TASK REQUIREMENTS: If a line in the entries below holds the string "barriers", copy it.

DATA PROVIDED:
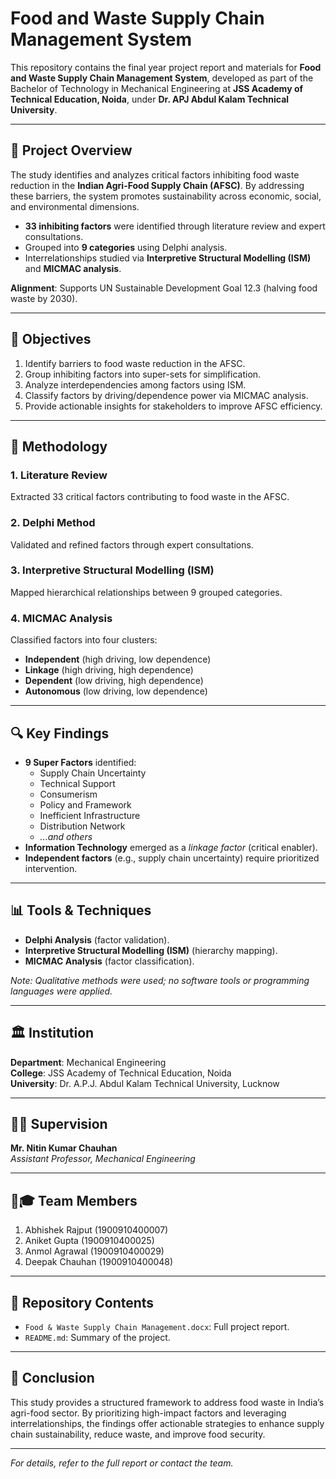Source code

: # Food and Waste Supply Chain Management System

This repository contains the final year project report and materials for **Food and Waste Supply Chain Management System**, developed as part of the Bachelor of Technology in Mechanical Engineering at **JSS Academy of Technical Education, Noida**, under **Dr. APJ Abdul Kalam Technical University**.  

---

## 📘 Project Overview  
The study identifies and analyzes critical factors inhibiting food waste reduction in the **Indian Agri-Food Supply Chain (AFSC)**. By addressing these barriers, the system promotes sustainability across economic, social, and environmental dimensions.  
- **33 inhibiting factors** were identified through literature review and expert consultations.  
- Grouped into **9 categories** using Delphi analysis.  
- Interrelationships studied via **Interpretive Structural Modelling (ISM)** and **MICMAC analysis**.  

**Alignment**: Supports UN Sustainable Development Goal 12.3 (halving food waste by 2030).  

---

## 🎯 Objectives  
1. Identify barriers to food waste reduction in the AFSC.  
2. Group inhibiting factors into super-sets for simplification.  
3. Analyze interdependencies among factors using ISM.  
4. Classify factors by driving/dependence power via MICMAC analysis.  
5. Provide actionable insights for stakeholders to improve AFSC efficiency.  

---

## 🧩 Methodology  
### 1. Literature Review  
Extracted 33 critical factors contributing to food waste in the AFSC.  

### 2. Delphi Method  
Validated and refined factors through expert consultations.  

### 3. Interpretive Structural Modelling (ISM)  
Mapped hierarchical relationships between 9 grouped categories.  

### 4. MICMAC Analysis  
Classified factors into four clusters:  
- **Independent** (high driving, low dependence)  
- **Linkage** (high driving, high dependence)  
- **Dependent** (low driving, high dependence)  
- **Autonomous** (low driving, low dependence)  

---

## 🔍 Key Findings  
- **9 Super Factors** identified:  
  - Supply Chain Uncertainty  
  - Technical Support  
  - Consumerism  
  - Policy and Framework  
  - Inefficient Infrastructure  
  - Distribution Network  
  - *...and others*  
- **Information Technology** emerged as a *linkage factor* (critical enabler).  
- **Independent factors** (e.g., supply chain uncertainty) require prioritized intervention.  

---

## 📊 Tools & Techniques  
- **Delphi Analysis** (factor validation).  
- **Interpretive Structural Modelling (ISM)** (hierarchy mapping).  
- **MICMAC Analysis** (factor classification).  

*Note: Qualitative methods were used; no software tools or programming languages were applied.*  

---

## 🏛️ Institution  
**Department**: Mechanical Engineering  
**College**: JSS Academy of Technical Education, Noida  
**University**: Dr. A.P.J. Abdul Kalam Technical University, Lucknow  

---

## 👨🏫 Supervision  
**Mr. Nitin Kumar Chauhan**  
*Assistant Professor, Mechanical Engineering*  

---

## 👨🎓 Team Members  
1. Abhishek Rajput (1900910400007)  
2. Aniket Gupta (1900910400025)  
3. Anmol Agrawal (1900910400029)  
4. Deepak Chauhan (1900910400048)  

---

## 📁 Repository Contents  
- `Food & Waste Supply Chain Management.docx`: Full project report.  
- `README.md`: Summary of the project.  

---

## 📌 Conclusion  
This study provides a structured framework to address food waste in India’s agri-food sector. By prioritizing high-impact factors and leveraging interrelationships, the findings offer actionable strategies to enhance supply chain sustainability, reduce waste, and improve food security.  

---

*For details, refer to the full report or contact the team.*  
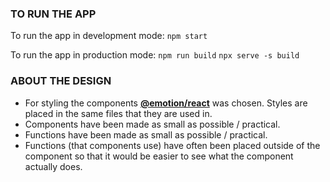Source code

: ### TO RUN THE APP

To run the app in development mode:
`npm start`

To run the app in production mode:
`npm run build`
`npx serve -s build`

### ABOUT THE DESIGN

- For styling the components **[@emotion/react](https://www.npmjs.com/package/@emotion/react)** was chosen. Styles are placed in the same files that they are used in.
- Components have been made as small as possible / practical.
- Functions have been made as small as possible / practical.
- Functions (that components use) have often been placed outside of the component so that it would be easier to see what the component actually does.
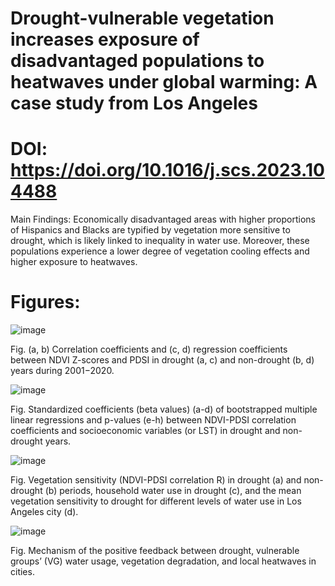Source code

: # Drought-vulnerable vegetation increases exposure of disadvantaged populations to heatwaves under global warming: A case study from Los Angeles
# DOI: https://doi.org/10.1016/j.scs.2023.104488
Main Findings: Economically disadvantaged areas with higher proportions of Hispanics and Blacks are typified by vegetation more sensitive to drought, 
which is likely linked to inequality in water use. Moreover, these populations experience a lower degree of vegetation cooling effects and higher exposure to heatwaves.

# Figures:

![image](https://github.com/Amiyayanyu123/Vegetation-Sensitivity-and-Scioeconomic-Inequality/assets/75403085/f0ca7c6c-a253-45bf-84ae-5e2643930eb9)

Fig. (a, b) Correlation coefficients and (c, d) regression coefficients between NDVI Z-scores and PDSI in drought (a, c) and non-drought (b, d) years during 2001−2020.

![image](https://github.com/Amiyayanyu123/Vegetation-Sensitivity-and-Scioeconomic-Inequality/assets/75403085/f1fcb99b-0294-40e0-b431-6f9f3e8fe463)

Fig. Standardized coefficients (beta values) (a-d) of bootstrapped multiple linear regressions and p-values (e-h) between NDVI-PDSI correlation coefficients and socioeconomic variables (or LST) in drought and non-drought years.

![image](https://github.com/Amiyayanyu123/Vegetation-Sensitivity-and-Scioeconomic-Inequality/assets/75403085/2e1b9dff-b86a-4056-b5bb-b2693679eaf6)

Fig. Vegetation sensitivity (NDVI-PDSI correlation R) in drought (a) and non-drought (b) periods, household water use in drought (c), and the mean vegetation sensitivity to drought for different levels of water use in Los Angeles city (d).

![image](https://github.com/Amiyayanyu123/Vegetation-Sensitivity-and-Scioeconomic-Inequality/assets/75403085/80b57069-8988-4494-bcad-c39fb5789584)

Fig. Mechanism of the positive feedback between drought, vulnerable groups’ (VG) water usage, vegetation degradation, and local heatwaves in cities.
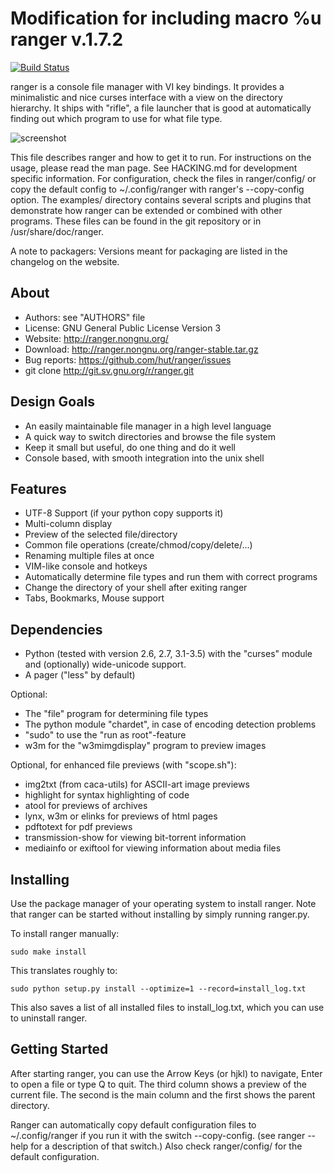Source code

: Modification for including macro %u 
ranger v.1.7.2
==============

[![Build Status](https://travis-ci.org/ranger/ranger.svg?branch=master)](https://travis-ci.org/ranger/ranger)

ranger is a console file manager with VI key bindings.  It provides a
minimalistic and nice curses interface with a view on the directory hierarchy.
It ships with "rifle", a file launcher that is good at automatically finding
out which program to use for what file type.

![screenshot](https://raw.githubusercontent.com/ranger/ranger-assets/master/screenshots/screenshot.png)

This file describes ranger and how to get it to run.  For instructions on the
usage, please read the man page.  See HACKING.md for development specific
information.  For configuration, check the files in ranger/config/ or copy the
default config to ~/.config/ranger with ranger's --copy-config option.  The
examples/ directory contains several scripts and plugins that demonstrate how
ranger can be extended or combined with other programs.  These files can be
found in the git repository or in /usr/share/doc/ranger.

A note to packagers:  Versions meant for packaging are listed in the changelog
on the website.


About
-----
* Authors:     see "AUTHORS" file
* License:     GNU General Public License Version 3
* Website:     http://ranger.nongnu.org/
* Download:    http://ranger.nongnu.org/ranger-stable.tar.gz
* Bug reports: https://github.com/hut/ranger/issues
* git clone    http://git.sv.gnu.org/r/ranger.git


Design Goals
------------
* An easily maintainable file manager in a high level language
* A quick way to switch directories and browse the file system
* Keep it small but useful, do one thing and do it well
* Console based, with smooth integration into the unix shell


Features
--------
* UTF-8 Support  (if your python copy supports it)
* Multi-column display
* Preview of the selected file/directory
* Common file operations (create/chmod/copy/delete/...)
* Renaming multiple files at once
* VIM-like console and hotkeys
* Automatically determine file types and run them with correct programs
* Change the directory of your shell after exiting ranger
* Tabs, Bookmarks, Mouse support


Dependencies
------------
* Python (tested with version 2.6, 2.7, 3.1-3.5) with the "curses" module
  and (optionally) wide-unicode support.
* A pager ("less" by default)

Optional:

* The "file" program for determining file types
* The python module "chardet", in case of encoding detection problems
* "sudo" to use the "run as root"-feature
* w3m for the "w3mimgdisplay" program to preview images

Optional, for enhanced file previews (with "scope.sh"):

* img2txt (from caca-utils) for ASCII-art image previews
* highlight for syntax highlighting of code
* atool for previews of archives
* lynx, w3m or elinks for previews of html pages
* pdftotext for pdf previews
* transmission-show for viewing bit-torrent information
* mediainfo or exiftool for viewing information about media files


Installing
----------
Use the package manager of your operating system to install ranger.
Note that ranger can be started without installing by simply running ranger.py.

To install ranger manually:

    sudo make install

This translates roughly to:

    sudo python setup.py install --optimize=1 --record=install_log.txt

This also saves a list of all installed files to install_log.txt, which you can
use to uninstall ranger.


Getting Started
---------------
After starting ranger, you can use the Arrow Keys (or hjkl) to navigate, Enter
to open a file or type Q to quit.  The third column shows a preview of the
current file.  The second is the main column and the first shows the parent
directory.

Ranger can automatically copy default configuration files to ~/.config/ranger
if you run it with the switch --copy-config. (see ranger --help for a
description of that switch.)  Also check ranger/config/ for the default
configuration.
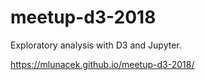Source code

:# meetup-d3-2018
Exploratory analysis with D3 and Jupyter.

https://mlunacek.github.io/meetup-d3-2018/
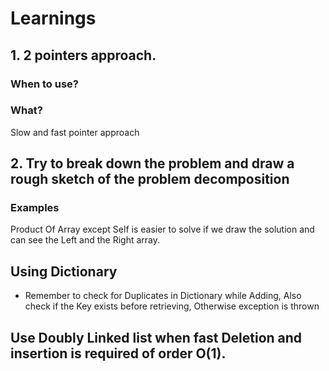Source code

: ﻿# Learnings

## 1. 2 pointers approach. 

### When to use?

### What?
Slow and fast pointer approach

## 2. Try to break down the problem and draw a rough sketch of the problem decomposition
### Examples
Product Of Array except Self is easier to solve if we draw the solution and can see the Left and the Right array.

## Using Dictionary

* Remember to check for Duplicates in Dictionary while Adding, Also check if the Key exists before retrieving,
 Otherwise exception is thrown

## Use Doubly Linked list when fast Deletion and insertion is required of order O(1).



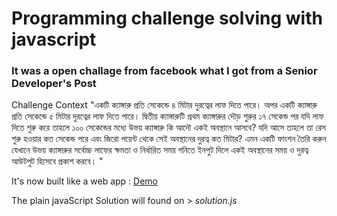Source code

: # Programming challenge solving with javascript

### It was a open challage from facebook what I  got from a Senior Developer's Post

Challenge Context "একটি ক্যাঙ্গারু প্রতি সেকেন্ডে ৪ মিটার দুরত্বের লাফ দিতে পারে। অপর একটি ক্যাঙ্গারু প্রতি সেকেন্ডে ৫ মিটার দুরত্বের লাফ দিতে পারে। দ্বিতীয় ক্যাঙ্গারুটি প্রথম ক্যাঙ্গারুর দৌড় শুরুর ১৭ সেকেন্ড পর যদি লাফ দিতে শুরু করে তাহলে ১০০ সেকেন্ডের মধ্যে উভয় ক্যাঙ্গারু কি আদৌ একই অবস্থানে আসবে? যদি আসে তাহলে তা রেস শুরু হওয়ার কত সেকেন্ড পরে এবং জিরো পয়েন্ট থেকে সেই অবস্থানের দুরত্ব কত মিটার?  এমন একটি ফাংশন তৈরি করুন যেখানে উভয় ক্যাঙ্গারুর সর্বোচ্চ লাফের ক্ষমতা ও নির্ধারিত সময় গনিতে ইনপুট দিলে একই অবস্থানের সময় ও দুরত্ব আউটপুট হিসেবে প্রকাশ করবে। "

It's now built like a web app : [Demo]( https://solaimanshadin.github.io/programming-challenge-solving-with-javascript/)

The plain javaScript Solution will found on > _solution.js_
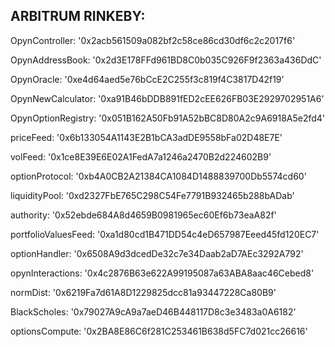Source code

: ## ARBITRUM RINKEBY:

OpynController: '0x2acb561509a082bf2c58ce86cd30df6c2c2017f6'

OpynAddressBook: '0x2d3E178FFd961BD8C0b035C926F9f2363a436DdC'

OpynOracle: '0xe4d64aed5e76bCcE2C255f3c819f4C3817D42f19'

OpynNewCalculator: '0xa91B46bDDB891fED2cEE626FB03E2929702951A6'

OpynOptionRegistry: '0x051B162A50Fb91A52bBC8D80A2c9A6918A5e2fd4'

priceFeed: '0x6b133054A1143E2B1bCA3adDE9558bFa02D48E7E'

volFeed: '0x1ce8E39E6E02A1FedA7a1246a2470B2d224602B9'

optionProtocol: '0xb4A0CB2A21384CA1084D1488839700Db5574cd60'

liquidityPool: '0xd2327FbE765C298C54Fe7791B932465b288bADab'

authority: '0x52ebde684A8d4659B0981965ec60Ef6b73eaA82f'

portfolioValuesFeed: '0xa1d80cd1B471DD54c4eD657987Eeed45fd120EC7'

optionHandler: '0x6508A9d3dcedDe32c7e34Daab2aD7AEc3292A792'

opynInteractions: '0x4c2876B63e622A99195087a63ABA8aac46Cebed8'

normDist: '0x6219Fa7d61A8D1229825dcc81a93447228Ca80B9'

BlackScholes: '0x79027A9cA9a7aeD46B448117D8c3e3483a0A6182'

optionsCompute: '0x2BA8E86C6f281C253461B638d5FC7d021cc26616'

ANSWER BOX:
The study identifies and analyzes critical factors inhibiting food waste reduction in the **Indian Agri-Food Supply Chain (AFSC)**. By addressing these barriers, the system promotes sustainability across economic, social, and environmental dimensions.  
1. Identify barriers to food waste reduction in the AFSC.  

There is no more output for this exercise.